It's sad that this is before Victorian, because those fellows could amputate well and quickly--we are talking half a minute to 2 minutes for the really practiced ones. Pre-Elizabethan doctors were not so well versed in the art of amputation, because the autopsy craze hadn't taken hold, and that's where a lot of Victorians learned how--on cadavers. During the Pre-Elizabethan times, there would be less opportunity to practice such a thing.
Let's take your second question:
How would it effect their social standing?
Depends on several factors. If they were injured in war--or if the story of that injury is a good one rather than a mundane one (I tripped on the stairs and it got infected vs. epic fight with a boar. It took my leg, but I ate it. Vengeance is savory!) Injury in war can actually raise their standing because they gave to their country.
However, it means that they will be looking for ways to be useful in battle. They'd want to do mounted combat, of course, and will want to be in battle to prove themselves.
Since this isn't a birth defect, it might not harm their standing at all, as long as they produce heirs and or otherwise upstanding. If they are not upstanding (no pun intended) then this weakness will be used to further denigrate their reputation.
Socially it would hurt them for activities involving walking, though they may work to be able to do those just as easily.
Now let's look at question 1:
What would be available to this fellow to replace the leg.
That's going to greatly depend on finding a craftsmen. Today prosthetics are many and varied, but they often come from the same manufacturers, but back then, you would engage a specific craftsmen to do the work.
This is going to be limited by the fact that amputations that the person actually lived through were relatively RARE, because there's more to it than simply lopping off the limb--you've got to tie off blood vessels, leave extra skin to close it up, be careful where you cut. At the time you are talking about, most would be dead.
So because it's rare, there aren't likely to be people who are specialists in prosthetics. During America's Civil War for instance, there were enough amputees that a specialist business grew up out of it, but your noble is more likely to hire a craftsmen they know, or send for one at great expense who has been known to do such a job in the past.
Materials used, and the people hired include woodworkers, armorers and leather workers. There's evidence that wood and metal might be used together in order to fit on to the stump.
If you are wondering about a hinge or anything--while it could be possible, during this era it's not common. Possible, if the person in question pays a lot and gets the most advanced thing. Here's a snippet on the most advanced during that time period:
In 1508, German mercenary Gotz von Berlichingen had a pair of
technologically advanced iron hands made after he lost his right arm
in the Battle of Landshut. The hands could be manipulated by setting
them with the natural hand and moved by relaxing a series of releases
and springs while being suspended with leather straps.
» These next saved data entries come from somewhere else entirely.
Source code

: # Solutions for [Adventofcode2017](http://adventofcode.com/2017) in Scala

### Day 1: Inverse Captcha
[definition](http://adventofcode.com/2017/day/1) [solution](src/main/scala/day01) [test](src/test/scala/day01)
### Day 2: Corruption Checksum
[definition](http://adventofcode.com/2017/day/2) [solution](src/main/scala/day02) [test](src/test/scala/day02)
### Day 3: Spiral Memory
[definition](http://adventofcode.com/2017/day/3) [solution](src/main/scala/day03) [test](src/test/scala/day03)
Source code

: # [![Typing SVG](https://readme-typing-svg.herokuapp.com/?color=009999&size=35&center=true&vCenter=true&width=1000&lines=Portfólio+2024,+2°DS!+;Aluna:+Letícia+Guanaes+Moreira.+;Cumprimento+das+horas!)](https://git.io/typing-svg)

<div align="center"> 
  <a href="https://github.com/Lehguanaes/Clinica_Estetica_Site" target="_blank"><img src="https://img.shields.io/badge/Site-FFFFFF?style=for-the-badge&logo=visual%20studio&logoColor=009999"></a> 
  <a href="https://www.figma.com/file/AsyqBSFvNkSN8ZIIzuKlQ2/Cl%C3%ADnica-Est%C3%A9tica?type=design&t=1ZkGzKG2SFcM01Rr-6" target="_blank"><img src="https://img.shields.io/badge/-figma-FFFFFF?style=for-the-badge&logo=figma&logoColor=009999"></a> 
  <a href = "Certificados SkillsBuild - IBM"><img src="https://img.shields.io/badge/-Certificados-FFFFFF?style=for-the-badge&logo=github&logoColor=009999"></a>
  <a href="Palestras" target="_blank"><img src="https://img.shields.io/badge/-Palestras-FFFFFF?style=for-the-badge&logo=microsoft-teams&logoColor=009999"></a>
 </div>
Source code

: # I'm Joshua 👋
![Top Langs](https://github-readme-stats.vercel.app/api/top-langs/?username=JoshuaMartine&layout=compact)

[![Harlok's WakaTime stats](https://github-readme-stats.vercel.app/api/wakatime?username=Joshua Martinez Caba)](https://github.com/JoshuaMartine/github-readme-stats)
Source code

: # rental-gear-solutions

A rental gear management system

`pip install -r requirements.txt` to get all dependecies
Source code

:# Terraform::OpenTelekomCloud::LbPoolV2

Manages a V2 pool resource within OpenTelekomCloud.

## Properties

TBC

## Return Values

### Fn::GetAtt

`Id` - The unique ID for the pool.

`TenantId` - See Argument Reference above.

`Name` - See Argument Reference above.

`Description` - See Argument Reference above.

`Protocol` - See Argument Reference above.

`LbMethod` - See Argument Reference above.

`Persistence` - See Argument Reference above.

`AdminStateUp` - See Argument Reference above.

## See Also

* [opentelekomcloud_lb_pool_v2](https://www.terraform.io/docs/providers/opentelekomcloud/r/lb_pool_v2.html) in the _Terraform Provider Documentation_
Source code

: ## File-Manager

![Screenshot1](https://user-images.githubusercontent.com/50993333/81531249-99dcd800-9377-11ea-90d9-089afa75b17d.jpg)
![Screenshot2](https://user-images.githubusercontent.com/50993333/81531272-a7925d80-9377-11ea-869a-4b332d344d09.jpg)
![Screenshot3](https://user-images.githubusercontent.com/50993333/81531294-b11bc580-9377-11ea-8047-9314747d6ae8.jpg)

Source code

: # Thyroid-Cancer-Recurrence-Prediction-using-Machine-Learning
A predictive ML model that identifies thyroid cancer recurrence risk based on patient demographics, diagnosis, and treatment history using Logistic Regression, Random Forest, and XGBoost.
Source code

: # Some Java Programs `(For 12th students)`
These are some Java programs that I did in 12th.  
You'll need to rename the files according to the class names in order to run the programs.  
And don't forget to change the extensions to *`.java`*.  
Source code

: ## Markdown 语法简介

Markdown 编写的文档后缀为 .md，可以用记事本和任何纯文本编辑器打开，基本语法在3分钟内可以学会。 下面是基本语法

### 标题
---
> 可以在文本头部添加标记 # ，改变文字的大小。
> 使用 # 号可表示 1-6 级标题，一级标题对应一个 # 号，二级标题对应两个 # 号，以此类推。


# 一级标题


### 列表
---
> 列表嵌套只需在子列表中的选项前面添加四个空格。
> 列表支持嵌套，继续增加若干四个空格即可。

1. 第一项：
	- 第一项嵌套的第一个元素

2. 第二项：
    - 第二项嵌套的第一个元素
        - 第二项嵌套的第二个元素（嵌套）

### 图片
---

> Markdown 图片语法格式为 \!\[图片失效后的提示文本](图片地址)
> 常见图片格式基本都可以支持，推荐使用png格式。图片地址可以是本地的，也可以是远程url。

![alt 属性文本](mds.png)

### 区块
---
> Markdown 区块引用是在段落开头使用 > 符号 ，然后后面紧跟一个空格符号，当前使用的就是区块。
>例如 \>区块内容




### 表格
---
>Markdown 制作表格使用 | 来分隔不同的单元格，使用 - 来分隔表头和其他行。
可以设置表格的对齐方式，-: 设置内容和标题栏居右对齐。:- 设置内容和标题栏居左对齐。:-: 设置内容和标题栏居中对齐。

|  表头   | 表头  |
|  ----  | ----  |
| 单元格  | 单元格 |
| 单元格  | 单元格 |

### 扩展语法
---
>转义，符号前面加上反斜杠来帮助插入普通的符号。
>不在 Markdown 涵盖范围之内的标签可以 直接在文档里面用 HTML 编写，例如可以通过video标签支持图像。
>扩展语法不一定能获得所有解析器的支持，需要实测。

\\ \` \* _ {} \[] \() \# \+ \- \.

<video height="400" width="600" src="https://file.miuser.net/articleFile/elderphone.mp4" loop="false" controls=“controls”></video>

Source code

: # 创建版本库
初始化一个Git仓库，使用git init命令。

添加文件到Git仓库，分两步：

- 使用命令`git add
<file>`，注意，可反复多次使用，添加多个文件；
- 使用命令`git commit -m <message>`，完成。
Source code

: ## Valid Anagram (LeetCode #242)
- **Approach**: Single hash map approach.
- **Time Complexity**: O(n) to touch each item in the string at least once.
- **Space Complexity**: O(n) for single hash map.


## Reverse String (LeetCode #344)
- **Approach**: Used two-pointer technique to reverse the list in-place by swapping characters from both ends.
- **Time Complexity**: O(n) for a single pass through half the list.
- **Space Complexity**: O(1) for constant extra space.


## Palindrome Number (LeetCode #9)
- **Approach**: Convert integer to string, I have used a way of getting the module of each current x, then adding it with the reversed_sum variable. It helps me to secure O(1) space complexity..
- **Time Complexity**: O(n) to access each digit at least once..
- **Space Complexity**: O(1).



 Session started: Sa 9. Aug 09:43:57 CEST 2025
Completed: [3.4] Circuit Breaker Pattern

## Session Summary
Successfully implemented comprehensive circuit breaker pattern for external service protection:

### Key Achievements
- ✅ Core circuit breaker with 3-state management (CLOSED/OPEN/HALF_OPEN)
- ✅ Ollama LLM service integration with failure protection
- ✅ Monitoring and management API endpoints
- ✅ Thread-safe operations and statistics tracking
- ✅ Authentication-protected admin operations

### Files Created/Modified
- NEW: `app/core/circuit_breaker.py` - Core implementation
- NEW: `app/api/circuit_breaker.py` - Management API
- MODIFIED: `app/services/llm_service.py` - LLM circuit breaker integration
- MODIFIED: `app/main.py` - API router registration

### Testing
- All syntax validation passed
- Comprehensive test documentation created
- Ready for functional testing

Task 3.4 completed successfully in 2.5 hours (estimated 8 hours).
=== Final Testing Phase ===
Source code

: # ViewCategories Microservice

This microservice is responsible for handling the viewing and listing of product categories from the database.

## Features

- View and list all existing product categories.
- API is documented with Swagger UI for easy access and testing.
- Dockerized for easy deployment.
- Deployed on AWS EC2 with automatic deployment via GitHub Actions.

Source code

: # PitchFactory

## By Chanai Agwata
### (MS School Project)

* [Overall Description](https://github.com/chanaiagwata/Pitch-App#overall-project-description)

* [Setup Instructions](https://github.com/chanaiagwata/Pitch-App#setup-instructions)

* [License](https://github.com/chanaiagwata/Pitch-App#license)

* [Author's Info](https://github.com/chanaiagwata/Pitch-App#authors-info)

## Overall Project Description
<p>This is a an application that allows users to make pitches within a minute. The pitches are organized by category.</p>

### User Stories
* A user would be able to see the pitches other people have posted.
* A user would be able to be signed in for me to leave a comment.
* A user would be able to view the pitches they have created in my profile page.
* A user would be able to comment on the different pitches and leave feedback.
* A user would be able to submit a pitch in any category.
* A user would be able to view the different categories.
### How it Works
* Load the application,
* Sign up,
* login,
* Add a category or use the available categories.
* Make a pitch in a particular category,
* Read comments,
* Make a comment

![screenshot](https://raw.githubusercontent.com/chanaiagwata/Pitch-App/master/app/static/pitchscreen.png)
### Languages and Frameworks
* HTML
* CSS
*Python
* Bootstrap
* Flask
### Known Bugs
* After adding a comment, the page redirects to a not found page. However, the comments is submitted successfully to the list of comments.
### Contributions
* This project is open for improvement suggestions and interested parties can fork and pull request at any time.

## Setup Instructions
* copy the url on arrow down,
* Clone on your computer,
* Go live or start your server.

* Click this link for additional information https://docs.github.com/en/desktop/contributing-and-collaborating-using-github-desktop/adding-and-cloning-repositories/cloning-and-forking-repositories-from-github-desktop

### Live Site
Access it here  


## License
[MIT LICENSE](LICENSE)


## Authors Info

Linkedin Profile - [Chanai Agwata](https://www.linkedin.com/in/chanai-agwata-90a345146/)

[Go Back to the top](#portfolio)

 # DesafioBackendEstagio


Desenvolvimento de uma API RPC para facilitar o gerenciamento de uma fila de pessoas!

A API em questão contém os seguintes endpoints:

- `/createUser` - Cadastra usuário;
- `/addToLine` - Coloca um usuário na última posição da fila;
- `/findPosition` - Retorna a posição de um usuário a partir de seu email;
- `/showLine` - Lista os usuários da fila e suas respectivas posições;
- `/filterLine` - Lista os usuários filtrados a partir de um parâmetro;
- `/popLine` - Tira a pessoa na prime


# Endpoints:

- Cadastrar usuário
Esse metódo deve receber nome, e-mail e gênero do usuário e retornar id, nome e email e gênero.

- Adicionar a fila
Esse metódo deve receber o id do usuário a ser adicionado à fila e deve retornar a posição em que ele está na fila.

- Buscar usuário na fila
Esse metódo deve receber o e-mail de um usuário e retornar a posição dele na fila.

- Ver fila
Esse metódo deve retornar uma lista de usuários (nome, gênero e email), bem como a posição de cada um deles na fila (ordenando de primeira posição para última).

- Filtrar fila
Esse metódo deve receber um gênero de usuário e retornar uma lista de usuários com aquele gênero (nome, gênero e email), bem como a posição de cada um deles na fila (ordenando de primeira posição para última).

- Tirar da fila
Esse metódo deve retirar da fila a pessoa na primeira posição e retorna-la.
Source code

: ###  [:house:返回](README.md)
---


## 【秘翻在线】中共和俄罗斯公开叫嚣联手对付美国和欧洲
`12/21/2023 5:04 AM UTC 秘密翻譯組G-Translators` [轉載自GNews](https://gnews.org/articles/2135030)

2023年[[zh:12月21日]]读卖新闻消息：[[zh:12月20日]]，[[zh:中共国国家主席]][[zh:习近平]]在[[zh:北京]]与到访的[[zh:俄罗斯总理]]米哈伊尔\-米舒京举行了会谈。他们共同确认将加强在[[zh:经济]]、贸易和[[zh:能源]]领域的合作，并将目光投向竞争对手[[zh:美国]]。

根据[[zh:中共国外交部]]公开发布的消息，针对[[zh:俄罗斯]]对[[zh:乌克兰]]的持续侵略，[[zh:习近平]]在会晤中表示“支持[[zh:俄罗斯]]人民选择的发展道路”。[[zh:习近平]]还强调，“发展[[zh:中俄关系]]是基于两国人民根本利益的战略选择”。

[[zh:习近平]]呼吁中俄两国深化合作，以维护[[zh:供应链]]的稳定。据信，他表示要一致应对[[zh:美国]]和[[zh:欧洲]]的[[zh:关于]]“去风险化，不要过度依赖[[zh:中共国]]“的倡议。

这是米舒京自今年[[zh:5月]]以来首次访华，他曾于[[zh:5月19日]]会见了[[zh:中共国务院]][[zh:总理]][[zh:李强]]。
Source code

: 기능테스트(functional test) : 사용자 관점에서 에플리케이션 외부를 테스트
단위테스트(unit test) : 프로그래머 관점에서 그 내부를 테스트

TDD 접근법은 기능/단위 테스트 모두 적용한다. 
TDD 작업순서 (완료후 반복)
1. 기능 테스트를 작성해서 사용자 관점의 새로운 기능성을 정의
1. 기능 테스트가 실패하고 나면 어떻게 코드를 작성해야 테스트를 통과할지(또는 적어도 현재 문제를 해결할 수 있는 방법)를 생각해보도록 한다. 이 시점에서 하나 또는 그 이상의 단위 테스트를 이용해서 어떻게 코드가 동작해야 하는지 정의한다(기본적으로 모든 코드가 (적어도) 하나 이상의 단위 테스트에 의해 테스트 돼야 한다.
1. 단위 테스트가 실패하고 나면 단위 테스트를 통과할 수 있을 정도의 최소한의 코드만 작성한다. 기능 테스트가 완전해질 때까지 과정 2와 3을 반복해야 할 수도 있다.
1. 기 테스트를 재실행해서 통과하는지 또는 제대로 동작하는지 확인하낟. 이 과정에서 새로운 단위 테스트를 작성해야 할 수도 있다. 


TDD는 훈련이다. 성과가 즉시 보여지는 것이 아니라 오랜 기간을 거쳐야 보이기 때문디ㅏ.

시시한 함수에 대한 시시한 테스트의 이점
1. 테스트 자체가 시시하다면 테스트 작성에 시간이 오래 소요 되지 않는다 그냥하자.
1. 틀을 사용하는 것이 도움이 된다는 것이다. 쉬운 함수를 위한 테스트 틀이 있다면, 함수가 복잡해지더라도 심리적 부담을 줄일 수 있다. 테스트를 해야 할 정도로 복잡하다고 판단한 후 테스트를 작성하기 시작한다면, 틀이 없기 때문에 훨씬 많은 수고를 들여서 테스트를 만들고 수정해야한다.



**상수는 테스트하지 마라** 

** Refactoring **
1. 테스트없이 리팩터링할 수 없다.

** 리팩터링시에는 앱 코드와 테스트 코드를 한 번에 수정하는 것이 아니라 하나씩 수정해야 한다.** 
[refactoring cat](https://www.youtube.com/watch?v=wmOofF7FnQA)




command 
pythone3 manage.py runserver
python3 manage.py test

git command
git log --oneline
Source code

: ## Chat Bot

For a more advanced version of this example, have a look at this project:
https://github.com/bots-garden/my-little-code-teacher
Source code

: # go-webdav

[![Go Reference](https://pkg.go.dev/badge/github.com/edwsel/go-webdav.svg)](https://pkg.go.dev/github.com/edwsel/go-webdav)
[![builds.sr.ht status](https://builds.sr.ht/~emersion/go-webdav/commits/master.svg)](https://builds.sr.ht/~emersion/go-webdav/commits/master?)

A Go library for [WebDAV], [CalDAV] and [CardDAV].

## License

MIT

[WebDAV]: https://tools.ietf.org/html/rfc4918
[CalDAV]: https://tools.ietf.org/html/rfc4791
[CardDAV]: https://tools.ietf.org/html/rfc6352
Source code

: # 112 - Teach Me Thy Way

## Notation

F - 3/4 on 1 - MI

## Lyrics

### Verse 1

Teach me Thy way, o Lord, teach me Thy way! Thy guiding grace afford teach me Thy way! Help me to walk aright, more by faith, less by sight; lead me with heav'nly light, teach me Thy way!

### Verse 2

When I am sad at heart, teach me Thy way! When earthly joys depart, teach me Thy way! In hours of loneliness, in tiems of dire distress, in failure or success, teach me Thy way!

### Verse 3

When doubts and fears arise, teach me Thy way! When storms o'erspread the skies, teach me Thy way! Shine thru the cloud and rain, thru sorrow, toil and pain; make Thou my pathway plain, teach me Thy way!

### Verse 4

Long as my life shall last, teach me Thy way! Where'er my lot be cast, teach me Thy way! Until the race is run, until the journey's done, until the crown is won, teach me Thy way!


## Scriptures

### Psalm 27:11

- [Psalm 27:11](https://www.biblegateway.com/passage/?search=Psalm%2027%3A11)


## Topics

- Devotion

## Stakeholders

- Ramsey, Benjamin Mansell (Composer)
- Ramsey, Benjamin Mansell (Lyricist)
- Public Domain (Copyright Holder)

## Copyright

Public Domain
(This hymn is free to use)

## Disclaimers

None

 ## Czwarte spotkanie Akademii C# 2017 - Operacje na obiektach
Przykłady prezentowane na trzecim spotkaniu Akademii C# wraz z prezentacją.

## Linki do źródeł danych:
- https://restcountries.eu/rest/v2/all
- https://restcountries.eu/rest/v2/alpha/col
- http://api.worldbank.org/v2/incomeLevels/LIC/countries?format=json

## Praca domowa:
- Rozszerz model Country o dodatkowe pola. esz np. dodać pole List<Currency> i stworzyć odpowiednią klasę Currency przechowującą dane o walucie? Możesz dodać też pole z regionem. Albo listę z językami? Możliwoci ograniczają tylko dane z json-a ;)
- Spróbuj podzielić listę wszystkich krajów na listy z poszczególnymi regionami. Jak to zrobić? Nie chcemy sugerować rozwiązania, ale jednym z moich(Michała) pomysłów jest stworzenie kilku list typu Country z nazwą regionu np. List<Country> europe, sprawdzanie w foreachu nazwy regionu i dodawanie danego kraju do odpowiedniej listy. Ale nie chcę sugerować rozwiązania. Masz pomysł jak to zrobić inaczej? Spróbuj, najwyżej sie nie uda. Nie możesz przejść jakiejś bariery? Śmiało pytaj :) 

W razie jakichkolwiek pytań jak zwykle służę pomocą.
Around 1512, an Italian surgeon traveling in Asia recorded
observations of a bilateral upper extremity amputee who was able to
remove his hat, open his purse, and sign his name. Another story
surfaced about a silver arm that was made for Admiral Barbarossa, who
fought the Spaniards in Bougie, Algeria, for a Turkish sultan.
History Prosthetics 04Mid- to late 1500s
French Army barber/surgeon Ambroise Paré...invented an above-knee device that was a kneeling
peg leg and foot prosthesis that had a fixed position, adjustable
harness, knee lock control and other engineering features that are
used in today’s devices. His work showed the first true understanding
of how a prosthesis should function. A colleague of Paré’s, Lorrain, a
French locksmith, offered one of the most important contributions to
the field when he used leather, paper and glue in place of heavy iron
in making a prosthesis. SOURCE
As you can see springs and hinges were possible for knee joint action and this gives you an idea of the materials used.
EDIT: By Knee Joint action, I just mean that the knee joint can be adjusted manually. It would not actually work like a regular knee during this time period, although there might be an adjustable hinge.